■ TO DO:
Find the word "oluşturma" in the data. Return every line where it appears.

::::

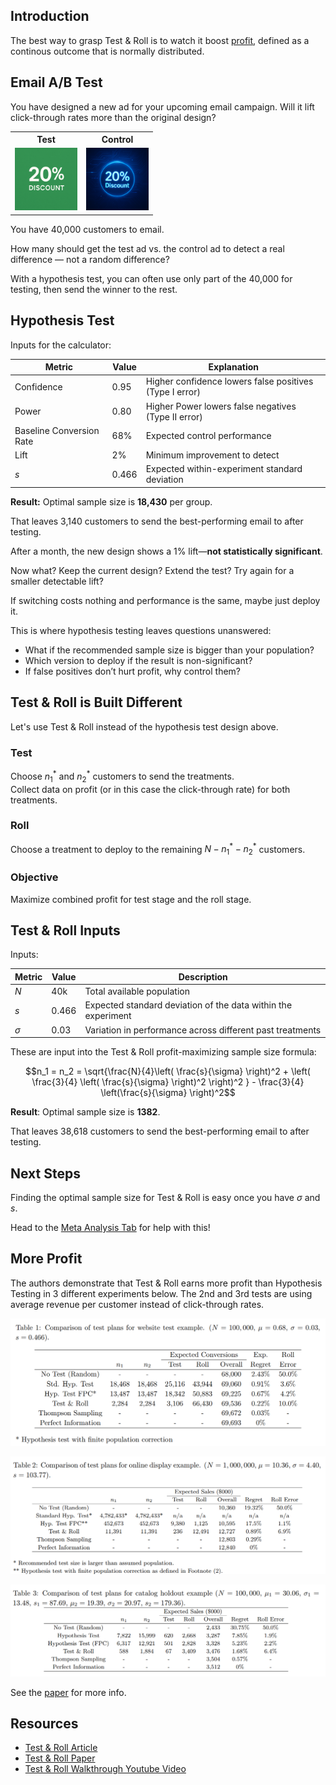 ## Introduction

The best way to grasp Test & Roll is to watch it boost [profit](#more-profit), defined as a continous outcome that is normally distributed. 

## Email A/B Test

You have designed a new ad for your upcoming email campaign. Will it lift click-through rates more than the original design?

<table style="width: 100%; table-layout: fixed;">
  <tr>
    <th style="width: 50%; text-align: center;">Test</th>
    <th style="width: 50%; text-align: center;">Control</th>
  </tr>
  <tr>
    <td style="text-align: center;">
      <img src="green_email.png" style="width:100px;">
    </td>
    <td style="text-align: center;">
      <img src="blue_email.png" style="width:100px;">
    </td>
  </tr>
</table>

You have 40,000 customers to email.  

How many should get the test ad vs. the control ad to detect a real difference — not a random difference?  

With a hypothesis test, you can often use only part of the 40,000 for testing, then send the winner to the rest.  

## Hypothesis Test  

Inputs for the calculator:  

| Metric                          | Value  | Explanation                                              |
|---------------------------------|--------|----------------------------------------------------------|
| Confidence                      | 0.95   | Higher confidence lowers false positives (Type I error)                    |
| Power                           | 0.80   | Higher Power lowers false negatives (Type II error)                   |
| Baseline Conversion Rate        | 68%    | Expected control performance                             |
| Lift                            | 2%     | Minimum improvement to detect                            |
| $s$                           | 0.466  | Expected within-experiment standard deviation            |

**Result:** Optimal sample size is **18,430** per group.

That leaves 3,140 customers to send the best-performing email to after testing.  

After a month, the new design shows a 1% lift—**not statistically significant**.  

Now what? Keep the current design? Extend the test? Try again for a smaller detectable lift?  

If switching costs nothing and performance is the same, maybe just deploy it.  

This is where hypothesis testing leaves questions unanswered:  
* What if the recommended sample size is bigger than your population?  
* Which version to deploy if the result is non-significant?  
* If false positives don’t hurt profit, why control them?  

## Test & Roll is Built Different

Let's use Test & Roll instead of the hypothesis test design above.

### Test

Choose $n_1^*$ and $n_2^*$ customers to send the treatments.  
Collect data on profit (or in this case the click-through rate) for both treatments.  

### Roll
Choose a treatment to deploy to the remaining $N - n_1^* - n_2^*$ customers.

### Objective
Maximize combined profit for test stage and the roll stage.  

## Test & Roll Inputs

Inputs:

| Metric | Value  | Description                                                  |
|--------|--------|--------------------------------------------------------------|
| $N$    | 40k    | Total available population                                   |
| $s$    | 0.466  | Expected standard deviation of the data within the experiment |
| $\sigma$ | 0.03 | Variation in performance across different past treatments    |

These are input into the Test & Roll profit-maximizing sample size formula:

$$n_1 = n_2 = \sqrt{\frac{N}{4}\left( \frac{s}{\sigma} \right)^2 + \left( \frac{3}{4} \left( \frac{s}{\sigma} \right)^2  \right)^2 } -  \frac{3}{4} \left(\frac{s}{\sigma} \right)^2$$

**Result**: Optimal sample size is **1382**.

That leaves 38,618 customers to send the best-performing email to after testing.  

## Next Steps

Finding the optimal sample size for Test & Roll is easy once you have $\sigma$ and $s$.

Head to the <a href="#" onclick="Shiny.setInputValue('nav_click', 'priors_tab', {priority: 'event'}); return false;">Meta Analysis Tab</a> for help with this!

## More Profit

The authors demonstrate that Test & Roll earns more profit than Hypothesis Testing in 3 different experiments below. The 2nd and 3rd tests are using average revenue per customer instead of click-through rates.

![1](website_test_results.png)

![2](display_results.png)

![3](catalog_results.png)

See the [paper](https://papers.ssrn.com/sol3/papers.cfm?abstract_id=3274875) for more info.

## Resources

* [Test & Roll Article](https://ron-berman.com/2020/01/26/test-and-roll/)
* [Test & Roll Paper](https://papers.ssrn.com/sol3/papers.cfm?abstract_id=3274875)
* [Test & Roll Walkthrough Youtube Video]()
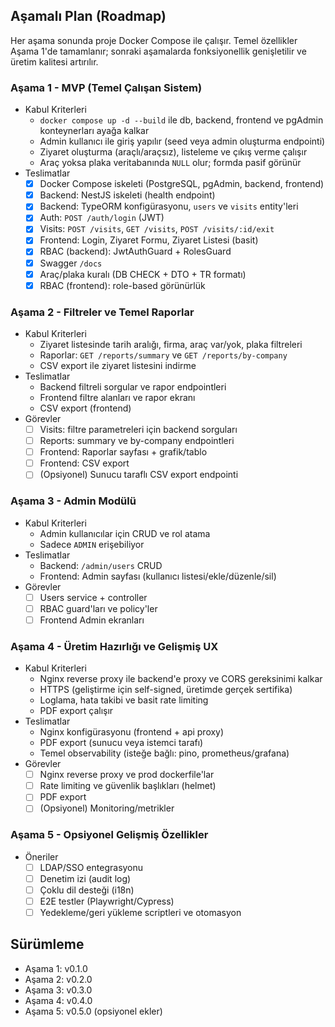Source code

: ## Aşamalı Plan (Roadmap)

Her aşama sonunda proje Docker Compose ile çalışır. Temel özellikler Aşama 1'de tamamlanır; sonraki aşamalarda fonksiyonellik genişletilir ve üretim kalitesi artırılır.

### Aşama 1 - MVP (Temel Çalışan Sistem)
- Kabul Kriterleri
  - `docker compose up -d --build` ile db, backend, frontend ve pgAdmin konteynerları ayağa kalkar
  - Admin kullanıcı ile giriş yapılır (seed veya admin oluşturma endpointi)
  - Ziyaret oluşturma (araçlı/araçsız), listeleme ve çıkış verme çalışır
  - Araç yoksa plaka veritabanında `NULL` olur; formda pasif görünür
- Teslimatlar
  - [x] Docker Compose iskeleti (PostgreSQL, pgAdmin, backend, frontend)
  - [x] Backend: NestJS iskeleti (health endpoint)
  - [x] Backend: TypeORM konfigürasyonu, `users` ve `visits` entity'leri
  - [x] Auth: `POST /auth/login` (JWT)
  - [x] Visits: `POST /visits`, `GET /visits`, `POST /visits/:id/exit`
  - [x] Frontend: Login, Ziyaret Formu, Ziyaret Listesi (basit)
  - [x] RBAC (backend): JwtAuthGuard + RolesGuard
  - [x] Swagger `/docs`
  - [x] Araç/plaka kuralı (DB CHECK + DTO + TR formatı)
  - [x] RBAC (frontend): role-based görünürlük

### Aşama 2 - Filtreler ve Temel Raporlar
- Kabul Kriterleri
  - Ziyaret listesinde tarih aralığı, firma, araç var/yok, plaka filtreleri
  - Raporlar: `GET /reports/summary` ve `GET /reports/by-company`
  - CSV export ile ziyaret listesini indirme
- Teslimatlar
  - Backend filtreli sorgular ve rapor endpointleri
  - Frontend filtre alanları ve rapor ekranı
  - CSV export (frontend)
- Görevler
  - [ ] Visits: filtre parametreleri için backend sorguları
  - [ ] Reports: summary ve by-company endpointleri
  - [ ] Frontend: Raporlar sayfası + grafik/tablo
  - [ ] Frontend: CSV export
  - [ ] (Opsiyonel) Sunucu taraflı CSV export endpointi

### Aşama 3 - Admin Modülü
- Kabul Kriterleri
  - Admin kullanıcılar için CRUD ve rol atama
  - Sadece `ADMIN` erişebiliyor
- Teslimatlar
  - Backend: `/admin/users` CRUD
  - Frontend: Admin sayfası (kullanıcı listesi/ekle/düzenle/sil)
- Görevler
  - [ ] Users service + controller
  - [ ] RBAC guard'ları ve policy'ler
  - [ ] Frontend Admin ekranları

### Aşama 4 - Üretim Hazırlığı ve Gelişmiş UX
- Kabul Kriterleri
  - Nginx reverse proxy ile backend'e proxy ve CORS gereksinimi kalkar
  - HTTPS (geliştirme için self-signed, üretimde gerçek sertifika)
  - Loglama, hata takibi ve basit rate limiting
  - PDF export çalışır
- Teslimatlar
  - Nginx konfigürasyonu (frontend + api proxy)
  - PDF export (sunucu veya istemci tarafı)
  - Temel observability (isteğe bağlı: pino, prometheus/grafana)
- Görevler
  - [ ] Nginx reverse proxy ve prod dockerfile'lar
  - [ ] Rate limiting ve güvenlik başlıkları (helmet)
  - [ ] PDF export
  - [ ] (Opsiyonel) Monitoring/metrikler

### Aşama 5 - Opsiyonel Gelişmiş Özellikler
- Öneriler
  - [ ] LDAP/SSO entegrasyonu
  - [ ] Denetim izi (audit log)
  - [ ] Çoklu dil desteği (i18n)
  - [ ] E2E testler (Playwright/Cypress)
  - [ ] Yedekleme/geri yükleme scriptleri ve otomasyon

## Sürümleme
- Aşama 1: v0.1.0
- Aşama 2: v0.2.0
- Aşama 3: v0.3.0
- Aşama 4: v0.4.0
- Aşama 5: v0.5.0 (opsiyonel ekler)
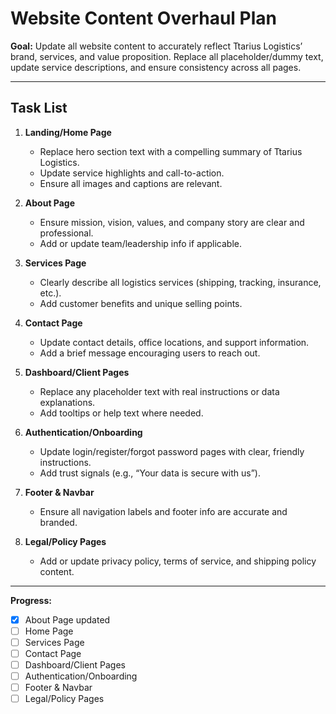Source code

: # Website Content Overhaul Plan

**Goal:**
Update all website content to accurately reflect Ttarius Logistics’ brand, services, and value proposition. Replace all placeholder/dummy text, update service descriptions, and ensure consistency across all pages.

---

## Task List

1. **Landing/Home Page**
   - Replace hero section text with a compelling summary of Ttarius Logistics.
   - Update service highlights and call-to-action.
   - Ensure all images and captions are relevant.

2. **About Page**
   - Ensure mission, vision, values, and company story are clear and professional.
   - Add or update team/leadership info if applicable.

3. **Services Page**
   - Clearly describe all logistics services (shipping, tracking, insurance, etc.).
   - Add customer benefits and unique selling points.

4. **Contact Page**
   - Update contact details, office locations, and support information.
   - Add a brief message encouraging users to reach out.

5. **Dashboard/Client Pages**
   - Replace any placeholder text with real instructions or data explanations.
   - Add tooltips or help text where needed.

6. **Authentication/Onboarding**
   - Update login/register/forgot password pages with clear, friendly instructions.
   - Add trust signals (e.g., “Your data is secure with us”).

7. **Footer & Navbar**
   - Ensure all navigation labels and footer info are accurate and branded.

8. **Legal/Policy Pages**
   - Add or update privacy policy, terms of service, and shipping policy content.

---

**Progress:**
- [x] About Page updated
- [ ] Home Page
- [ ] Services Page
- [ ] Contact Page
- [ ] Dashboard/Client Pages
- [ ] Authentication/Onboarding
- [ ] Footer & Navbar
- [ ] Legal/Policy Pages
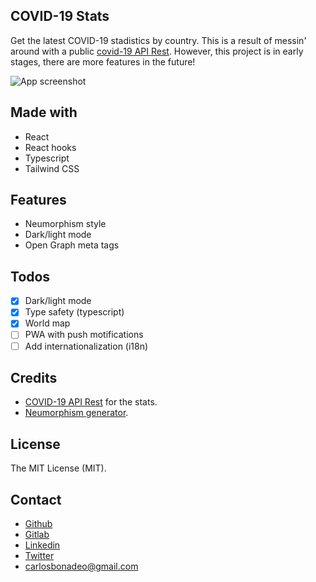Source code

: ## COVID-19 Stats

Get the latest COVID-19 stadistics by country. This is a result of messin' around with a public [covid-19 API Rest](https://github.com/mathdroid/covid-19-api). However, this project is in early stages, there are more features in the future!

![App screenshot](https://i.imgur.com/OJt9qq8.png)

## Made with

- React
- React hooks
- Typescript
- Tailwind CSS

## Features

- Neumorphism style
- Dark/light mode
- Open Graph meta tags

## Todos

- [x] Dark/light mode
- [x] Type safety (typescript)
- [x] World map
- [ ] PWA with push motifications
- [ ] Add internationalization (i18n)

## Credits

- [COVID-19 API Rest](https://github.com/mathdroid/covid-19-api) for the stats.
- [Neumorphism generator](https://neumorphism.io/).

## License

The MIT License (MIT).

## Contact

- [Github](https://github.com/cdmoro)
- [Gitlab](https://gitlab.com/carlosbonadeo)
- [Linkedin](https://www.linkedin.com/in/cdbonadeo/)
- [Twitter](https://twitter.com/CarlosBonadeo)
- [carlosbonadeo@gmail.com](mailto:carlosbonadeo@gmail.com)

::::

■ YOUR RESPONSE:
  - Admin kullanıcı ile giriş yapılır (seed veya admin oluşturma endpointi)
  - Ziyaret oluşturma (araçlı/araçsız), listeleme ve çıkış verme çalışır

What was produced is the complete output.